WaFd is selling roughly 2,000 commercial multifamily real estate loans to Bank of America for about $2.9 billion, the Seattle-based bank disclosed Friday in a filing.
The unpaid principal balance of the loans is roughly $3.2 billion in aggregate, according to the filing.
The transaction is set to close June 21 and, after that, Bank of America plans a structured transaction or loan sale with one or more funds managed or advised by Pimco, according to the filing.
WaFd isn’t the only bank looking to trim its commercial real estate exposure. New York Community Bank agreed last week to sell roughly $5 billion in mortgage warehouse loans to JPMorgan Chase. The bank’s CRE exposure was behind a surprise $252 million loss NYCB disclosed in January that sent its stock price into a tailspin. That, in turn, spurred a makeover in management, a $2.4 billion goodwill impairment charge and a $1.05 billion rescue by investors.
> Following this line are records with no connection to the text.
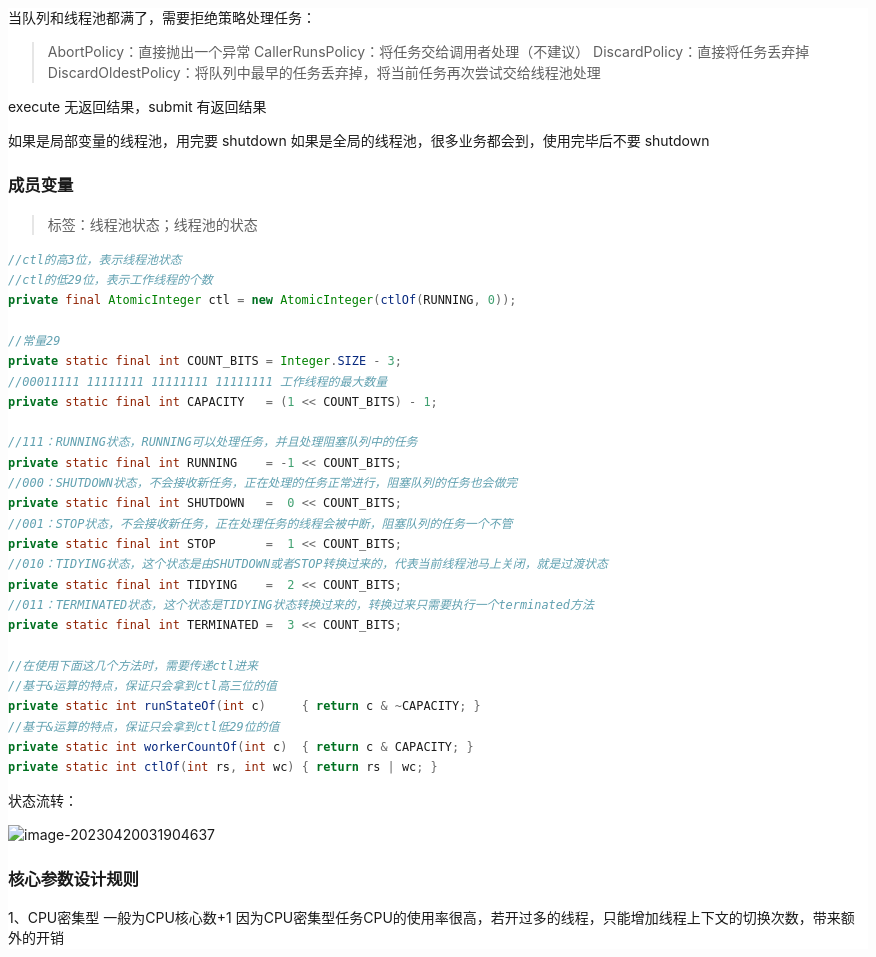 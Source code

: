 当队列和线程池都满了，需要拒绝策略处理任务：

> AbortPolicy：直接抛出一个异常
> CallerRunsPolicy：将任务交给调用者处理（不建议）
> DiscardPolicy：直接将任务丢弃掉
> DiscardOldestPolicy：将队列中最早的任务丢弃掉，将当前任务再次尝试交给线程池处理

execute 无返回结果，submit 有返回结果

如果是局部变量的线程池，用完要 shutdown
如果是全局的线程池，很多业务都会到，使用完毕后不要 shutdown

### 成员变量

> 标签：线程池状态；线程池的状态

```java
//ctl的高3位，表示线程池状态
//ctl的低29位，表示工作线程的个数
private final AtomicInteger ctl = new AtomicInteger(ctlOf(RUNNING, 0));

//常量29
private static final int COUNT_BITS = Integer.SIZE - 3;
//‭00011111 11111111 11111111 11111111‬ 工作线程的最大数量
private static final int CAPACITY   = (1 << COUNT_BITS) - 1;

//111：RUNNING状态，RUNNING可以处理任务，并且处理阻塞队列中的任务
private static final int RUNNING    = -1 << COUNT_BITS;
//000：SHUTDOWN状态，不会接收新任务，正在处理的任务正常进行，阻塞队列的任务也会做完
private static final int SHUTDOWN   =  0 << COUNT_BITS;
//001：STOP状态，不会接收新任务，正在处理任务的线程会被中断，阻塞队列的任务一个不管
private static final int STOP       =  1 << COUNT_BITS;
//010：TIDYING状态，这个状态是由SHUTDOWN或者STOP转换过来的，代表当前线程池马上关闭，就是过渡状态
private static final int TIDYING    =  2 << COUNT_BITS;
//011：TERMINATED状态，这个状态是TIDYING状态转换过来的，转换过来只需要执行一个terminated方法
private static final int TERMINATED =  3 << COUNT_BITS;

//在使用下面这几个方法时，需要传递ctl进来
//基于&运算的特点，保证只会拿到ctl高三位的值
private static int runStateOf(int c)     { return c & ~CAPACITY; }
//基于&运算的特点，保证只会拿到ctl低29位的值
private static int workerCountOf(int c)  { return c & CAPACITY; }
private static int ctlOf(int rs, int wc) { return rs | wc; }
```

状态流转：

![image-20230420031904637](D:\markdown-image\image-20230420031904637.png)

### 核心参数设计规则

1、CPU密集型
一般为CPU核心数+1
因为CPU密集型任务CPU的使用率很高，若开过多的线程，只能增加线程上下文的切换次数，带来额外的开销
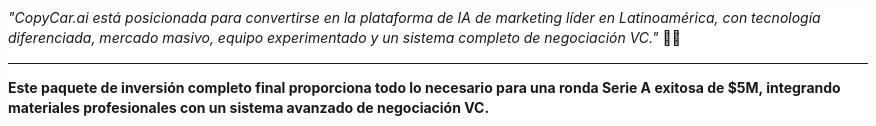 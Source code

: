 
*"CopyCar.ai está posicionada para convertirse en la plataforma de IA de marketing líder en Latinoamérica, con tecnología diferenciada, mercado masivo, equipo experimentado y un sistema completo de negociación VC."* 🚀✨

---

**Este paquete de inversión completo final proporciona todo lo necesario para una ronda Serie A exitosa de $5M, integrando materiales profesionales con un sistema avanzado de negociación VC.**

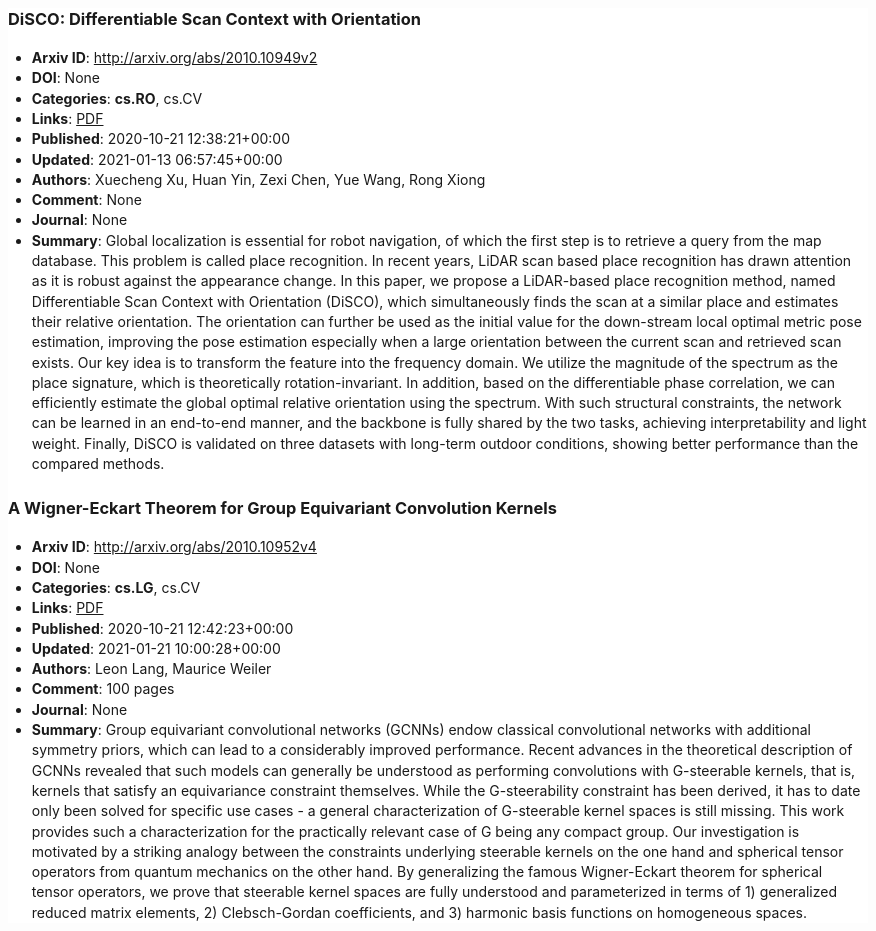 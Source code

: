 

### DiSCO: Differentiable Scan Context with Orientation
- **Arxiv ID**: http://arxiv.org/abs/2010.10949v2
- **DOI**: None
- **Categories**: **cs.RO**, cs.CV
- **Links**: [PDF](http://arxiv.org/pdf/2010.10949v2)
- **Published**: 2020-10-21 12:38:21+00:00
- **Updated**: 2021-01-13 06:57:45+00:00
- **Authors**: Xuecheng Xu, Huan Yin, Zexi Chen, Yue Wang, Rong Xiong
- **Comment**: None
- **Journal**: None
- **Summary**: Global localization is essential for robot navigation, of which the first step is to retrieve a query from the map database. This problem is called place recognition. In recent years, LiDAR scan based place recognition has drawn attention as it is robust against the appearance change. In this paper, we propose a LiDAR-based place recognition method, named Differentiable Scan Context with Orientation (DiSCO), which simultaneously finds the scan at a similar place and estimates their relative orientation. The orientation can further be used as the initial value for the down-stream local optimal metric pose estimation, improving the pose estimation especially when a large orientation between the current scan and retrieved scan exists. Our key idea is to transform the feature into the frequency domain. We utilize the magnitude of the spectrum as the place signature, which is theoretically rotation-invariant. In addition, based on the differentiable phase correlation, we can efficiently estimate the global optimal relative orientation using the spectrum. With such structural constraints, the network can be learned in an end-to-end manner, and the backbone is fully shared by the two tasks, achieving interpretability and light weight. Finally, DiSCO is validated on three datasets with long-term outdoor conditions, showing better performance than the compared methods.



### A Wigner-Eckart Theorem for Group Equivariant Convolution Kernels
- **Arxiv ID**: http://arxiv.org/abs/2010.10952v4
- **DOI**: None
- **Categories**: **cs.LG**, cs.CV
- **Links**: [PDF](http://arxiv.org/pdf/2010.10952v4)
- **Published**: 2020-10-21 12:42:23+00:00
- **Updated**: 2021-01-21 10:00:28+00:00
- **Authors**: Leon Lang, Maurice Weiler
- **Comment**: 100 pages
- **Journal**: None
- **Summary**: Group equivariant convolutional networks (GCNNs) endow classical convolutional networks with additional symmetry priors, which can lead to a considerably improved performance. Recent advances in the theoretical description of GCNNs revealed that such models can generally be understood as performing convolutions with G-steerable kernels, that is, kernels that satisfy an equivariance constraint themselves. While the G-steerability constraint has been derived, it has to date only been solved for specific use cases - a general characterization of G-steerable kernel spaces is still missing. This work provides such a characterization for the practically relevant case of G being any compact group. Our investigation is motivated by a striking analogy between the constraints underlying steerable kernels on the one hand and spherical tensor operators from quantum mechanics on the other hand. By generalizing the famous Wigner-Eckart theorem for spherical tensor operators, we prove that steerable kernel spaces are fully understood and parameterized in terms of 1) generalized reduced matrix elements, 2) Clebsch-Gordan coefficients, and 3) harmonic basis functions on homogeneous spaces.

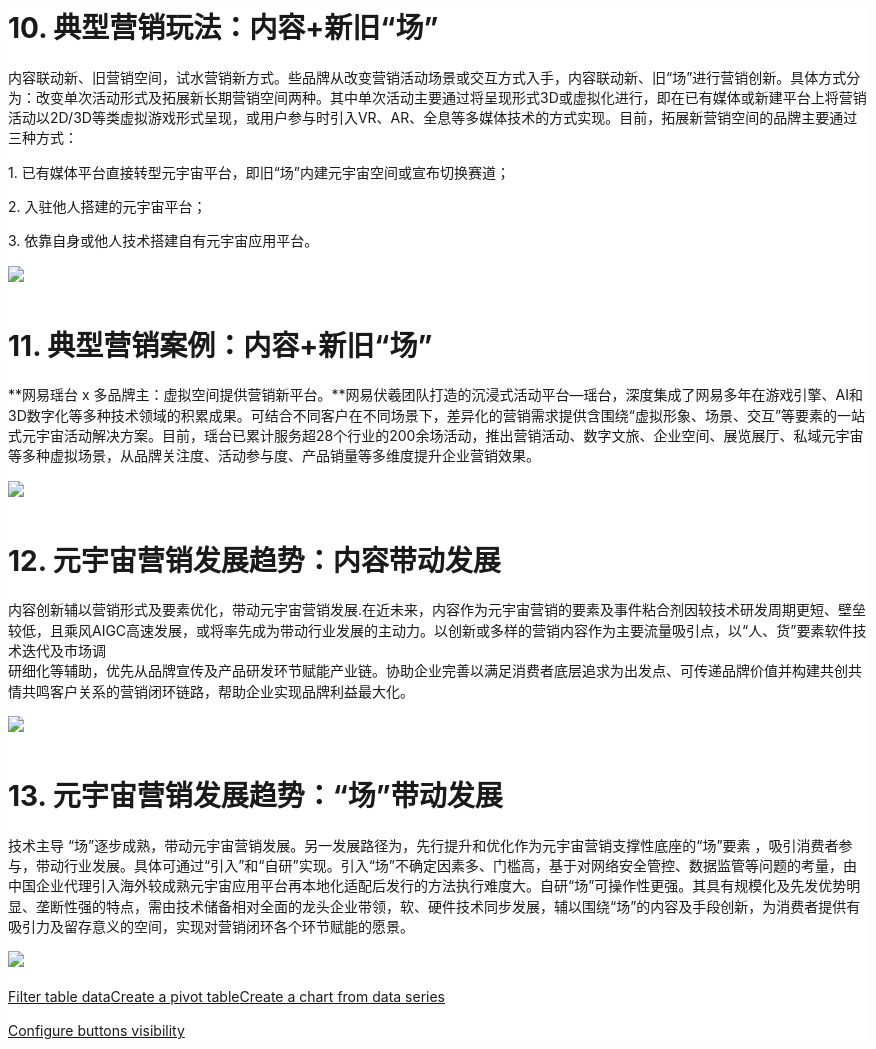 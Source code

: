 10\. 典型营销玩法：内容+新旧“场”
====================

内容联动新、旧营销空间，试水营销新方式。些品牌从改变营销活动场景或交互方式入手，内容联动新、旧“场”进行营销创新。具体方式分为：改变单次活动形式及拓展新长期营销空间两种。其中单次活动主要通过将呈现形式3D或虚拟化进行，即在已有媒体或新建平台上将营销活动以2D/3D等类虚拟游戏形式呈现，或用户参与时引入VR、AR、全息等多媒体技术的方式实现。目前，拓展新营销空间的品牌主要通过三种方式：

1\. 已有媒体平台直接转型元宇宙平台，即旧“场”内建元宇宙空间或宣布切换赛道；

2\. 入驻他人搭建的元宇宙平台；

3\. 依靠自身或他人技术搭建自有元宇宙应用平台。

![](/download/attachments/109716797/image2023-9-25_19-45-36.png?version=1&modificationDate=1695642336352&api=v2)

11\. 典型营销案例：内容+新旧“场”
====================

**网易瑶台 x 多品牌主：虚拟空间提供营销新平台。**网易伏羲团队打造的沉浸式活动平台—瑶台，深度集成了网易多年在游戏引擎、AI和3D数字化等多种技术领域的积累成果。可结合不同客户在不同场景下，差异化的营销需求提供含围绕“虚拟形象、场景、交互”等要素的一站式元宇宙活动解决方案。目前，瑶台已累计服务超28个行业的200余场活动，推出营销活动、数字文旅、企业空间、展览展厅、私域元宇宙等多种虚拟场景，从品牌关注度、活动参与度、产品销量等多维度提升企业营销效果。

![](/download/attachments/109716797/image2023-9-25_19-46-51.png?version=1&modificationDate=1695642411983&api=v2)

12\. 元宇宙营销发展趋势：内容带动发展
=====================

内容创新辅以营销形式及要素优化，带动元宇宙营销发展.在近未来，内容作为元宇宙营销的要素及事件粘合剂因较技术研发周期更短、壁垒较低，且乘风AIGC高速发展，或将率先成为带动行业发展的主动力。以创新或多样的营销内容作为主要流量吸引点，以“人、货”要素软件技术迭代及市场调  
研细化等辅助，优先从品牌宣传及产品研发环节赋能产业链。协助企业完善以满足消费者底层追求为出发点、可传递品牌价值并构建共创共情共鸣客户关系的营销闭环链路，帮助企业实现品牌利益最大化。

![](/download/attachments/109716797/image2023-9-25_19-51-15.png?version=1&modificationDate=1695642675788&api=v2)

13\. 元宇宙营销发展趋势：“场”带动发展
======================

技术主导 “场”逐步成熟，带动元宇宙营销发展。另一发展路径为，先行提升和优化作为元宇宙营销支撑性底座的“场”要素 ，吸引消费者参与，带动行业发展。具体可通过“引入”和“自研”实现。引入“场”不确定因素多、门槛高，基于对网络安全管控、数据监管等问题的考量，由中国企业代理引入海外较成熟元宇宙应用平台再本地化适配后发行的方法执行难度大。自研“场”可操作性更强。其具有规模化及先发优势明显、垄断性强的特点，需由技术储备相对全面的龙头企业带领，软、硬件技术同步发展，辅以围绕“场”的内容及手段创新，为消费者提供有吸引力及留存意义的空间，实现对营销闭环各个环节赋能的愿景。

![](/download/attachments/109716797/image2023-9-25_19-51-1.png?version=1&modificationDate=1695642661252&api=v2)

[Filter table data](#)[Create a pivot table](#)[Create a chart from data series](#)

[Configure buttons visibility](/users/tfac-settings.action)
Regulators such as the Federal Reserve, Federal Deposit Insurance Corp. and Office of the Comptroller of the Currency said last year they would look more closely at banks whose CRE portfolios account for more than triple their capital, and at portfolios that have grown at least 50% in the past three years. WaFd has done both, according to Bloomberg.
WaFd and Bank of America will undergo due diligence through about June 18, and if either party fails to finalize the deal, the other is entitled to 1.5% of the aggregate purchase price for each loan, the filing indicated.